We are investigating if snmp can give us a full picture of the hardware health. Has someone tried this implementation and help here?
This is not really an Icinga question - it can monitor anything which it can
get data about.
The answer to your question depends on the SNMP capabilities of the server you
are trying to monitor. Some provide only basic information, others are
extremely detailed.
Thanks for the reply. I have another query though, if my server is capable of sending SNMP traps, can they be recieved and displayed in Icinga as well? Is icinga capable of getting SNMP traps?
No, not at all. You need at least a process that receive traps e.g. snmptrapd and snmptt for translating into human language. There was a promising solution called trapdirector but the last commit was 4 years ago.
Out experiences with SNMP Traps were simply a nightmare, hence, we dislike any kind of this approach completely.
Just as an FYI:
Check the check_redfish plugin that uses the redfish API instead of ipmi/ilo/idrac or what ever the server manufacturer uses.
I used the ilo2_health plugin for a long time as well and it works pretty good, but as far as I can remember it was all information in one single check.
But I have since switched all checks regarding server hardware to the mentioned redfish plugin.
No hassle installing more tools like ipmi.

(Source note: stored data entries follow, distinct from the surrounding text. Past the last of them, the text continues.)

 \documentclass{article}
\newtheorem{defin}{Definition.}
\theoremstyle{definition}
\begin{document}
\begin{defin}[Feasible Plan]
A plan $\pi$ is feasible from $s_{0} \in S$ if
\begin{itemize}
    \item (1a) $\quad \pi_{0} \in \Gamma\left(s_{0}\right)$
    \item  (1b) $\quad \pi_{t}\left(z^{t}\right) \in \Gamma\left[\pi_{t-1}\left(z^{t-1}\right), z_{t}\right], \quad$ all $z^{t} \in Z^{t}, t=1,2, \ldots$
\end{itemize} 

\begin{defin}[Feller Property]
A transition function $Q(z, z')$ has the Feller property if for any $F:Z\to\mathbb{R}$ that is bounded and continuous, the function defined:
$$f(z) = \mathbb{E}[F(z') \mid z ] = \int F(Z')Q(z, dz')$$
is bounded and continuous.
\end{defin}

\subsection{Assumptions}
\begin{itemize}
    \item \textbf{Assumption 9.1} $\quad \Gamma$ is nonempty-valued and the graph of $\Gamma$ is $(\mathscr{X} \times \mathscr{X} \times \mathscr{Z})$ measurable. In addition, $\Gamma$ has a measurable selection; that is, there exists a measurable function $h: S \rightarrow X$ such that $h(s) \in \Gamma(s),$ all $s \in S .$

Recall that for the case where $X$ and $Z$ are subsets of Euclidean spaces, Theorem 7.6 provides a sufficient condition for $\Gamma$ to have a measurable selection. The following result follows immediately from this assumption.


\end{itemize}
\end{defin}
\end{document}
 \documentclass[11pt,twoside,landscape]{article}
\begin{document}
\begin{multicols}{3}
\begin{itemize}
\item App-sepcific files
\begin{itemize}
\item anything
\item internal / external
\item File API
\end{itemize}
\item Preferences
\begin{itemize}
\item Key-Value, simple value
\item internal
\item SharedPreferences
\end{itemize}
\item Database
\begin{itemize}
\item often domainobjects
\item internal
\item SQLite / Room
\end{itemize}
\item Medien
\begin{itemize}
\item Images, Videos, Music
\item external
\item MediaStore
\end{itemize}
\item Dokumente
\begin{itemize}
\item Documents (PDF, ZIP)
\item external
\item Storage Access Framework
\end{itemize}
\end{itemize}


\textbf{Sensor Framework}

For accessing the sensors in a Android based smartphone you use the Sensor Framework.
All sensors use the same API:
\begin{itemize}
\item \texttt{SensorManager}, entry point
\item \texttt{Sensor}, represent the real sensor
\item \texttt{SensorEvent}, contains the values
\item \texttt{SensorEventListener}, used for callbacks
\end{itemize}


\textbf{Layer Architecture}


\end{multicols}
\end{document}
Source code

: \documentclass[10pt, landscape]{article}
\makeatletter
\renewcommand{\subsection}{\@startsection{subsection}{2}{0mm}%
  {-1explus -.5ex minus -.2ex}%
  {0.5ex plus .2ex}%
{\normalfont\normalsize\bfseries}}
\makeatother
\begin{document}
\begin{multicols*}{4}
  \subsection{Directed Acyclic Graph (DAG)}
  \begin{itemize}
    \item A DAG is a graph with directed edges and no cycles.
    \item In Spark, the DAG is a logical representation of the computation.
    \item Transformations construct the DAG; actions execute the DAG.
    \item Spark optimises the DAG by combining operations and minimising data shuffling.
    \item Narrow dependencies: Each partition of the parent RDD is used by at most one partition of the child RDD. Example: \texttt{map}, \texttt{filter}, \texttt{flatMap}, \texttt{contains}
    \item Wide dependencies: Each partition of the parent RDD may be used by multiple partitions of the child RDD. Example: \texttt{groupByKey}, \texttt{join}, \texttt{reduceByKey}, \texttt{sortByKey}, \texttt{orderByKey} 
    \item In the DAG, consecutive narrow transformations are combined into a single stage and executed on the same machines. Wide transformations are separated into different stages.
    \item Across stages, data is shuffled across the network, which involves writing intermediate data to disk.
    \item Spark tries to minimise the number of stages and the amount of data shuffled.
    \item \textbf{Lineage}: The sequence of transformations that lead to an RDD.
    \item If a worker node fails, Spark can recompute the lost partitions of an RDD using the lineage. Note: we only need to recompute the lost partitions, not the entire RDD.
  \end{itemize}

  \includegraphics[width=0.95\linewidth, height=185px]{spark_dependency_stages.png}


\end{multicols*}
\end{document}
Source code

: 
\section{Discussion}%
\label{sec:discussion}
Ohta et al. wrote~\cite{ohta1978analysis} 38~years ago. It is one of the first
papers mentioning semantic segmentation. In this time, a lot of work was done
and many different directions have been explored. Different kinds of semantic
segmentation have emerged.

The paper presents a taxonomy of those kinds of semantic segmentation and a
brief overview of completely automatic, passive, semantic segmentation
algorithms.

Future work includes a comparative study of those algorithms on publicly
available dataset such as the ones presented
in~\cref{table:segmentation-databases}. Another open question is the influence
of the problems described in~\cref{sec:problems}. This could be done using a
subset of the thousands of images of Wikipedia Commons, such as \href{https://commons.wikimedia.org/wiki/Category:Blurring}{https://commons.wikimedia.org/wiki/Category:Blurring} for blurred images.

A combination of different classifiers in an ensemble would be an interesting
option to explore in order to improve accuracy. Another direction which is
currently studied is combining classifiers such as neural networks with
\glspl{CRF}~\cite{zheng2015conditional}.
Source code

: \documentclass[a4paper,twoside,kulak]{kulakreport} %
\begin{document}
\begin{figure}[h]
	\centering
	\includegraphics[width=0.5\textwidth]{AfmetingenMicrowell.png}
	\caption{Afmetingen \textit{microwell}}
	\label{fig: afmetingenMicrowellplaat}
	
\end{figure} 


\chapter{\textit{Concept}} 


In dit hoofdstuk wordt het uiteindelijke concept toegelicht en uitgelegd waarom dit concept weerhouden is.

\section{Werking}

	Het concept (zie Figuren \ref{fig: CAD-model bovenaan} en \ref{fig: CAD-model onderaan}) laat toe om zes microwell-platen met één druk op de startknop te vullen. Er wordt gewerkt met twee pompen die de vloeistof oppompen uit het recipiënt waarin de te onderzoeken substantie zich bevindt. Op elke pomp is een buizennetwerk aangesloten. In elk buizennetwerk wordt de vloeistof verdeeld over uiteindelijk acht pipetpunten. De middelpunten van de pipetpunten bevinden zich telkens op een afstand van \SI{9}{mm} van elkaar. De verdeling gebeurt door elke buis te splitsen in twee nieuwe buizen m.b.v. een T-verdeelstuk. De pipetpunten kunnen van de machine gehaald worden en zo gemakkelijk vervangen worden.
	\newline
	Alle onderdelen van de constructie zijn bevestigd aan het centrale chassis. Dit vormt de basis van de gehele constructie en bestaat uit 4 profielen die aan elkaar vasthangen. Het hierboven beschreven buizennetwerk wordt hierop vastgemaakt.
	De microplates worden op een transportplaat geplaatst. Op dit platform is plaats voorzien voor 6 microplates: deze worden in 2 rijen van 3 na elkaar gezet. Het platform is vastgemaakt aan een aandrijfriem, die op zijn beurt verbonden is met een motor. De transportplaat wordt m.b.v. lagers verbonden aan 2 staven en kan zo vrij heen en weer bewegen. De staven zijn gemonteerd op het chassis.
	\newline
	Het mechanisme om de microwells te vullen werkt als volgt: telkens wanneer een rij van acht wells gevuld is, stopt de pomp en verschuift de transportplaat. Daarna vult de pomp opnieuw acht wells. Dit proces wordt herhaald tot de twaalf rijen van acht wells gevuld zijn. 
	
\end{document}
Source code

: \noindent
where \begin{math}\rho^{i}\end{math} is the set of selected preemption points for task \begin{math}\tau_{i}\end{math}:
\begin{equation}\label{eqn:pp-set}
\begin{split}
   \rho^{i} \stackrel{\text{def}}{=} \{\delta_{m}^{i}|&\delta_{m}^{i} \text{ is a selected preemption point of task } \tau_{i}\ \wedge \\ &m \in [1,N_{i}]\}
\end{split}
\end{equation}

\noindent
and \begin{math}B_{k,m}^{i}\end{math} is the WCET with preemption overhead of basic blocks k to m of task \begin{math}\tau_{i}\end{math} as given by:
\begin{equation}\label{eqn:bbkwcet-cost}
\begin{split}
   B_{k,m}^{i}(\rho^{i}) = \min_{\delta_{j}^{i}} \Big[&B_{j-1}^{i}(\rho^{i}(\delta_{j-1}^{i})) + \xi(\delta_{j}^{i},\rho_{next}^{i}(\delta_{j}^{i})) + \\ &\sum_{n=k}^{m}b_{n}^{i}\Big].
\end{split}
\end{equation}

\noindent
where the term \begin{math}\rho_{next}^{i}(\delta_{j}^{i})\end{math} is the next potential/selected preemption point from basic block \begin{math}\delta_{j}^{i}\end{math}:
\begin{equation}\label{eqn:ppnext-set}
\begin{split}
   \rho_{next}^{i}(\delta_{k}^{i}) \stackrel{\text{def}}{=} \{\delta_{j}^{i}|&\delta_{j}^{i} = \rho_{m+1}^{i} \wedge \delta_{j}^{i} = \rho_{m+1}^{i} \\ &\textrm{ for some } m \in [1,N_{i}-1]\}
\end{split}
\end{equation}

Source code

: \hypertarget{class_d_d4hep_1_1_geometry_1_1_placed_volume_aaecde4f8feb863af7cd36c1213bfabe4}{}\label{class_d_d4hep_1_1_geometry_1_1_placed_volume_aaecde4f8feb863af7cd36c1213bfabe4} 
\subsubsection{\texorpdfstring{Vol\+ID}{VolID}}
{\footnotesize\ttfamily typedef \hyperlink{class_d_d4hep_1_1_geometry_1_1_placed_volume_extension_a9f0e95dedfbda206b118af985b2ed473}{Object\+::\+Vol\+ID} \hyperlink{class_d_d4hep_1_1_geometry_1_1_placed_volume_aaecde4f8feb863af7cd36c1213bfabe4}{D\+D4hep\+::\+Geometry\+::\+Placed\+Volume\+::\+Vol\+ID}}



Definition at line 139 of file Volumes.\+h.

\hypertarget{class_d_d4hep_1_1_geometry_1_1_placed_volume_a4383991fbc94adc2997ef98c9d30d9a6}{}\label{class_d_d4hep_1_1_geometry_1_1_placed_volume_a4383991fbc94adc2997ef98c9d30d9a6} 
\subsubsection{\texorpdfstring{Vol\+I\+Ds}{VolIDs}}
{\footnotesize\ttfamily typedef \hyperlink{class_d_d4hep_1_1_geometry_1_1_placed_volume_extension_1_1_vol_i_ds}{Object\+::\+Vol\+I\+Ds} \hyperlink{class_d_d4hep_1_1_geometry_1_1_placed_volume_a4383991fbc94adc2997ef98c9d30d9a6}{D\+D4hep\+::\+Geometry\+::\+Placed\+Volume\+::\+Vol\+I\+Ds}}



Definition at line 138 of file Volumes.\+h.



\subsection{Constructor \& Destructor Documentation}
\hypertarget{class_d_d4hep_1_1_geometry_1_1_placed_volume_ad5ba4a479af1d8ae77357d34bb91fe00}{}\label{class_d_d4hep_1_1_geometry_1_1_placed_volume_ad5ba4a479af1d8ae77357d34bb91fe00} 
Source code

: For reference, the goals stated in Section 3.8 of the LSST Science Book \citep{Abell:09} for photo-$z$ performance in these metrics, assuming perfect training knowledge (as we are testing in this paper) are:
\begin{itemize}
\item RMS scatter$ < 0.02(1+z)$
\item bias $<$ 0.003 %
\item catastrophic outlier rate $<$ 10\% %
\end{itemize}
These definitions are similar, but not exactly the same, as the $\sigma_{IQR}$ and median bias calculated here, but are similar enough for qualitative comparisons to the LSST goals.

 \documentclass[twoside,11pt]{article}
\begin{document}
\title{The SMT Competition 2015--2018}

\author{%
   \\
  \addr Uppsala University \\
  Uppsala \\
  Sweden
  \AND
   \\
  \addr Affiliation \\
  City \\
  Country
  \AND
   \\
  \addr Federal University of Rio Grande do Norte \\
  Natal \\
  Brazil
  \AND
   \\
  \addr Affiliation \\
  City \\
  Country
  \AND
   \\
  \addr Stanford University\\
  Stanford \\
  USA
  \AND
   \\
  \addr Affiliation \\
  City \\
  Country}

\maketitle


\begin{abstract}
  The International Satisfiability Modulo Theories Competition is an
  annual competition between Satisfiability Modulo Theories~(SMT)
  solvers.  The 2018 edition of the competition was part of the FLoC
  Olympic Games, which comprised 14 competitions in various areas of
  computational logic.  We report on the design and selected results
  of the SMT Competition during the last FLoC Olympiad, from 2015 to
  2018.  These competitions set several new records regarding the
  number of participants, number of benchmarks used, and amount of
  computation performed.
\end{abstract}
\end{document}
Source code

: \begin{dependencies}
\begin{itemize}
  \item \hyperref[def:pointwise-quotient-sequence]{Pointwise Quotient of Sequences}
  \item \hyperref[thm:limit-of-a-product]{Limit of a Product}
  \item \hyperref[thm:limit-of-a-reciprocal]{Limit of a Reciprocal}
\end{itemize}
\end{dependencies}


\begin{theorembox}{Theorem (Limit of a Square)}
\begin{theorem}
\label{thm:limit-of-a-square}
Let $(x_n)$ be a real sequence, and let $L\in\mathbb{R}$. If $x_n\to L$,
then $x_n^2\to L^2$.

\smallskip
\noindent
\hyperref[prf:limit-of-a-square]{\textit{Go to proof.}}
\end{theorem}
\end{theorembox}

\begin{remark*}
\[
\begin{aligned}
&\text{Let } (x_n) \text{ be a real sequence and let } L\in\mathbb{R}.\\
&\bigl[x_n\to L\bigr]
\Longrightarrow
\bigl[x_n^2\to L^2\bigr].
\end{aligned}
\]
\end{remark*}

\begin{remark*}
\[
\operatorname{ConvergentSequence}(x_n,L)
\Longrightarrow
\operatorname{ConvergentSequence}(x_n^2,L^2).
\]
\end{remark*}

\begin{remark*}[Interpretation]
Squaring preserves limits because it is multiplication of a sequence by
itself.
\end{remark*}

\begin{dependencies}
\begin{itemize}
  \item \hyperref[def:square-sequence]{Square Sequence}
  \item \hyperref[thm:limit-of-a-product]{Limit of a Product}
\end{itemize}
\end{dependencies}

And I didn’t even bother trying anything with Dell’s iDrac before that.
@palakd
I also wouldn’t bother with SNMPtraps!
If you want to monitor server hardware, check the check_redfish plugin mentioned above.
For network devices (like Cisco, HP) try check_nwc_health, which uses SNMP and works with a wide range of network devices.
You can also search exchange.icinga.com for what you need and see what turns up.